Senko Studio in Viborg are presenting a new international exhibition with 4 Japanese artists. The exhibition named "Tokyo Discord" wish to address this metropols contradictions between conservatism and progress. Hans Henrik Jacobsen is reviewing the exhibition.

Text: Hans Henrik Jacobsen
Photo: Sergei Sviatchenko

The exhibition "Tokyo Discord" is shown at Senko Studio in Viborg until the 20. November 2005.
4 japanese artists in Senko Studio

Sunday afternoon Senko Studio in Viborg started a small exclusive exhibition with four Japanese artists Singo Fujimoto, Yuki Matsuse, Yusuke Suzuki og Masumi Sasaki. The contact with the gallery in Viborg was made under a previous exhibition with the American artist Ash, who brought his Japanese artist friend Yuki Matsuse to Viborg.
The exhibition consists of an installation ”Tokyo discord” and a 44 minutes long video about modern life in Tokyo.

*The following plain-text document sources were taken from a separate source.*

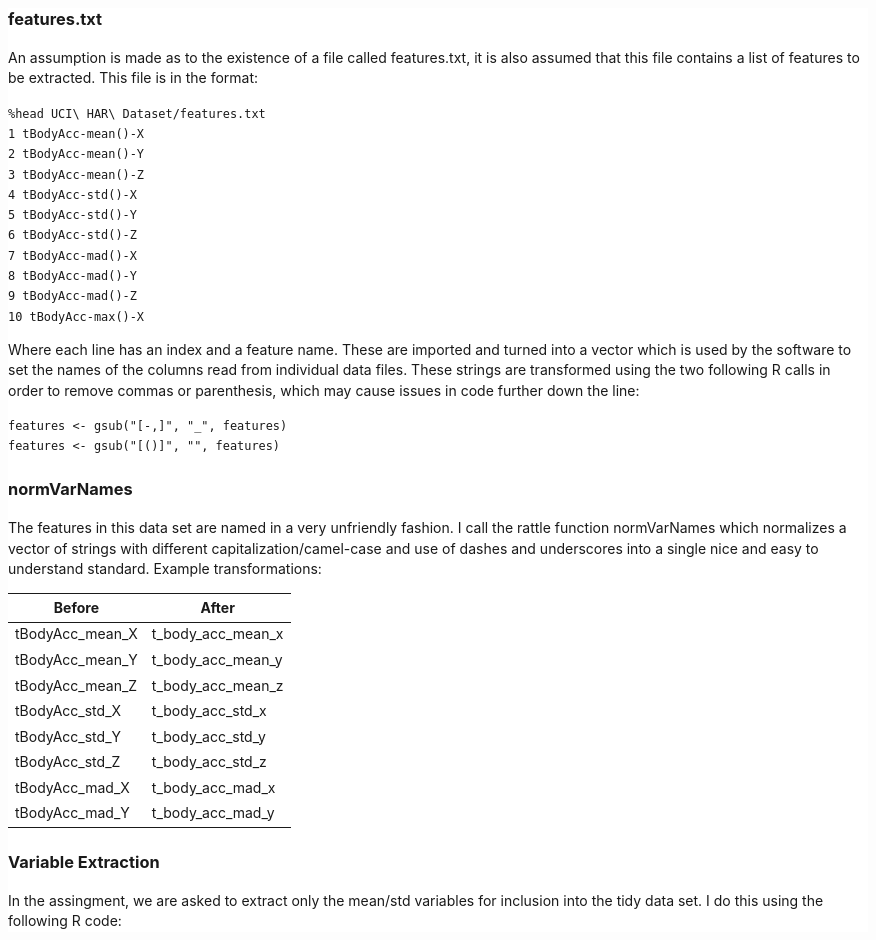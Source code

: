### features.txt

An assumption is made as to the existence of a file called features.txt, it is also assumed that this
file contains a list of features to be extracted. This file is in the format:

    %head UCI\ HAR\ Dataset/features.txt 
    1 tBodyAcc-mean()-X
    2 tBodyAcc-mean()-Y
    3 tBodyAcc-mean()-Z
    4 tBodyAcc-std()-X
    5 tBodyAcc-std()-Y
    6 tBodyAcc-std()-Z
    7 tBodyAcc-mad()-X
    8 tBodyAcc-mad()-Y
    9 tBodyAcc-mad()-Z
    10 tBodyAcc-max()-X
    
Where each line has an index and a feature name. These are imported and turned into a vector which is
used by the software to set the names of the columns read from individual data files. These strings are
transformed using the two following R calls in order to remove commas or parenthesis, which may cause
issues in code further down the line:

    features <- gsub("[-,]", "_", features)
    features <- gsub("[()]", "", features)

### normVarNames

The features in this data set are named in a very unfriendly fashion. I call the rattle function 
normVarNames which normalizes a vector of strings with different capitalization/camel-case and use of 
dashes and underscores into a single nice and easy to understand standard. Example transformations:

Before          | After
----------------|---------------------
tBodyAcc_mean_X | t_body_acc_mean_x
tBodyAcc_mean_Y | t_body_acc_mean_y
tBodyAcc_mean_Z | t_body_acc_mean_z
tBodyAcc_std_X  | t_body_acc_std_x
tBodyAcc_std_Y  | t_body_acc_std_y
tBodyAcc_std_Z  | t_body_acc_std_z
tBodyAcc_mad_X  | t_body_acc_mad_x
tBodyAcc_mad_Y  | t_body_acc_mad_y 

### Variable Extraction

In the assingment, we are asked to extract only the mean/std variables for inclusion into the tidy data
set. I do this using the following R code:
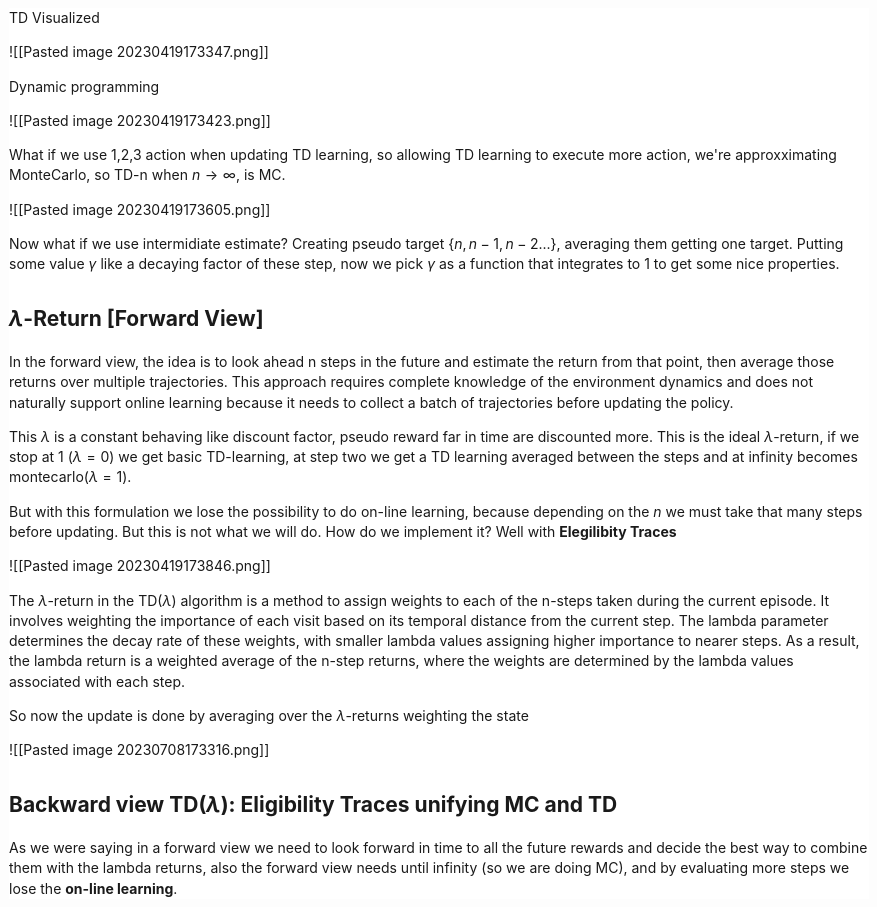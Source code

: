 TD Visualized

![[Pasted image 20230419173347.png]]

Dynamic programming 

![[Pasted image 20230419173423.png]]



What if we use 1,2,3 action when updating TD learning, so allowing TD learning to execute more action, we're approxximating MonteCarlo, so TD-n when $n \rightarrow \infty$, is MC.

![[Pasted image 20230419173605.png]]

Now what if we use intermidiate estimate? Creating pseudo target $\{n,n-1,n-2...\}$, averaging them getting one target.
Putting some value $\gamma$ like a decaying factor of these step, now we pick $\gamma$ as a function that integrates to $1$ to get some nice properties. 

## $\lambda$-Return [Forward View]

In the forward view, the idea is to look ahead n steps in the future and estimate the return from that point, then average those returns over multiple trajectories. This approach requires complete knowledge of the environment dynamics and does not naturally support online learning because it needs to collect a batch of trajectories before updating the policy.

This $\lambda$ is a constant behaving like discount factor, pseudo reward far in time are discounted more. This is the ideal $\lambda$-return, if we stop at 1 ($\lambda=0$) we get basic TD-learning, at step two we get a TD learning averaged between the steps and at infinity becomes montecarlo($\lambda=1$).

But with this formulation we lose the possibility to do on-line learning, because depending on the $n$ we must take that many steps before updating. But this is not what we will do. How do we implement it? Well with **Elegilibity Traces**


![[Pasted image 20230419173846.png]]

The $\lambda$-return in the TD($\lambda$) algorithm is a method to assign weights to each of the n-steps taken during the current episode. It involves weighting the importance of each visit based on its temporal distance from the current step. The lambda parameter determines the decay rate of these weights, with smaller lambda values assigning higher importance to nearer steps. As a result, the lambda return is a weighted average of the n-step returns, where the weights are determined by the lambda values associated with each step.

So now the update is done by averaging over the $\lambda$-returns weighting the state

![[Pasted image 20230708173316.png]]

## Backward view TD($\lambda$): Eligibility Traces unifying MC and TD

As we were saying in a forward view we need to look forward in time to all the future rewards and decide the best way to combine them with the lambda returns, also the forward view needs until infinity (so we are doing MC), and by evaluating more steps we lose the **on-line learning**.
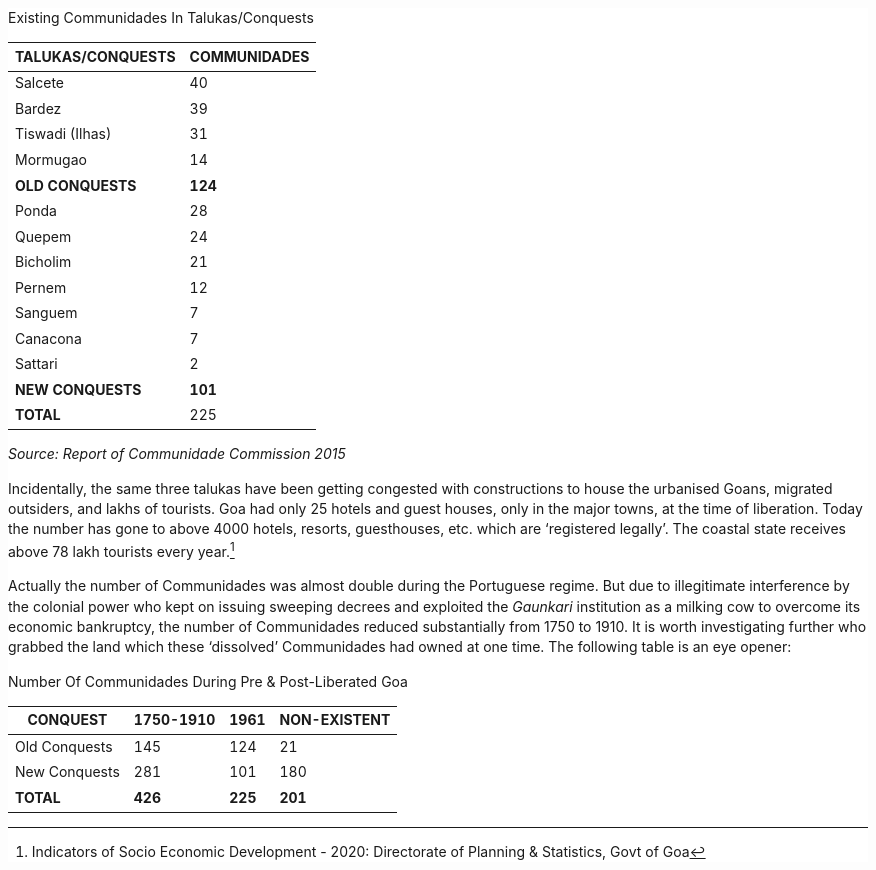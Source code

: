 [^13]: Raikar Avinash & D’Cruz Dr Sharon: Democratic Management of Common Property in Goa
[^14]: Report of Communidade Commission 2015

Existing Communidades In Talukas/Conquests

| TALUKAS/CONQUESTS | COMMUNIDADES |
|-------------------|--------------|
| Salcete           | 40           |
| Bardez            | 39           |
| Tiswadi (Ilhas)   | 31           |
| Mormugao          | 14           |
| **OLD CONQUESTS** | **124**      |
| Ponda             | 28           |
| Quepem            | 24           |
| Bicholim          | 21           |
| Pernem            | 12           |
| Sanguem           | 7            |
| Canacona          | 7            |
| Sattari           | 2            |
| **NEW CONQUESTS** | **101**      |
| **TOTAL**         | 225          |

*Source: Report of Communidade Commission 2015*


Incidentally, the same three talukas have been getting congested with
constructions to house the urbanised Goans, migrated outsiders, and
lakhs of tourists. Goa had only 25 hotels and guest houses, only in
the major towns, at the time of liberation. Today the number has gone
to above 4000 hotels, resorts, guesthouses, etc. which are ‘registered
legally’. The coastal state receives above 78 lakh tourists every
year.[^15]

Actually the number of Communidades was almost double during the
Portuguese regime. But due to illegitimate interference by the
colonial power who kept on issuing sweeping decrees and exploited the
*Gaunkari* institution as a milking cow to overcome its economic
bankruptcy, the number of Communidades reduced substantially from 1750
to 1910.  It is worth investigating further who grabbed the land which
these ‘dissolved’ Communidades had owned at one time. The following
table is an eye opener:

[^15]: Indicators of Socio Economic Development - 2020: Directorate of
Planning & Statistics, Govt of Goa

Number Of Communidades During Pre & Post-Liberated Goa

| CONQUEST      | 1750-1910 | 1961    | NON-EXISTENT |
|---------------|-----------|---------|--------------|
| Old Conquests | 145       | 124     | 21           |
| New Conquests | 281       | 101     | 180          |
| **TOTAL**     | **426**   | **225** | **201**      |


[^1]: Sinai Dhume Anant R: The Cultural History of Goa, From 10000 BC - 12352 AD. P 104
[^2]: Upadhyay Carol: Community Rights in Land in Jharkhand
[^3]: Sinai Dhume Anant R: The Cultural History of Goa, From 10000 BC - 12352 AD. P 103
[^4]: Kamat Dr Nandkumar: History of Khazan land management in Goa: Ecological, Economic and Political Perspective
[^5]: गावकर देविदास; गोव्यातील आदिवासी रचना आणि जीवनशैली, पान 193
[^6]: Gawas Vijay: Impact on tribal people after codification of Gaunkary system into Code of Communidades
[^7]: Sinai Dhume Anant R: The Cultural History of Goa, From 10000 BC - 12352 AD. P 153
[^8]: Raikar Avinash & D’Cruz Dr Sharon: Democratic Management of Common Property in Goa
[^9]: Ibid (Quoting D D Kosambi 1947)
[^10]: Dias Remy Antonio Diano: The Socio-Economic History of Goa with
[^11]: Raikar Avinash & D’Cruz Dr Sharon: Democratic Management of
[^12]: Indicators of Socio Economic Development - 2020: Directorate of
[^16]: Raikar Avinash & D’Cruz Dr Sharon: Democratic Management of
[^17]: गोमंतक; संपादकीयः मगोचे यशस्वी अधिवेशन, 11 मार्च 1975
[^18]: राधाकृष्ण वामन: मुक्ती नंतरचा गोवा
[^19]: Report of Communidade Commission
[^20]: Ibid (Report on Convention of the Communidades)
[^21]: Gawas Vijay: Impact on tribal people after codification of
[^22]: The Goa Regularisation of Unauthorized Construction Act, 2016
[^23]: Assembly question LAQ 112 asked by MLA Rohan Khaunte, replied
[^24]: Times of India (Goa edition): Goa Govt to amend act, 13k
[^25]: Gaude Ghodkierkar Dr Madhu: ‘Bhumibhkat’ Adivasinche Samajik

On the walls of the gallery the artists have put up a reproduction of the 330 meter high Tokyo Tower, mixed with photos of Japanese businessmen looking totally lost and disorientated. They do not seem to enjoy life. Outside the gallery the video is shown with the constant sounds and noises of the big city. A city vibrating and never sleeping..
Installationen illustrares the artists ambivalent attitude towards their own hometown.

Video projection on the gallery window   Installation view

On the one side a city run by the big multinational corporations directing peoples lives and consumption. On the other side a pulsating and exciting metropolis with all kind of possibilities. The video creates a contrast to the gloomy picture of big city life you get inside the gallery.
You see all the negative sides of life in Tokyo. What life in a city with 30 million people can do to you. But at the same time you see the fight of the individuals to survive, to preserve their traditions and the lines backwards to old, proud Japanese traditions.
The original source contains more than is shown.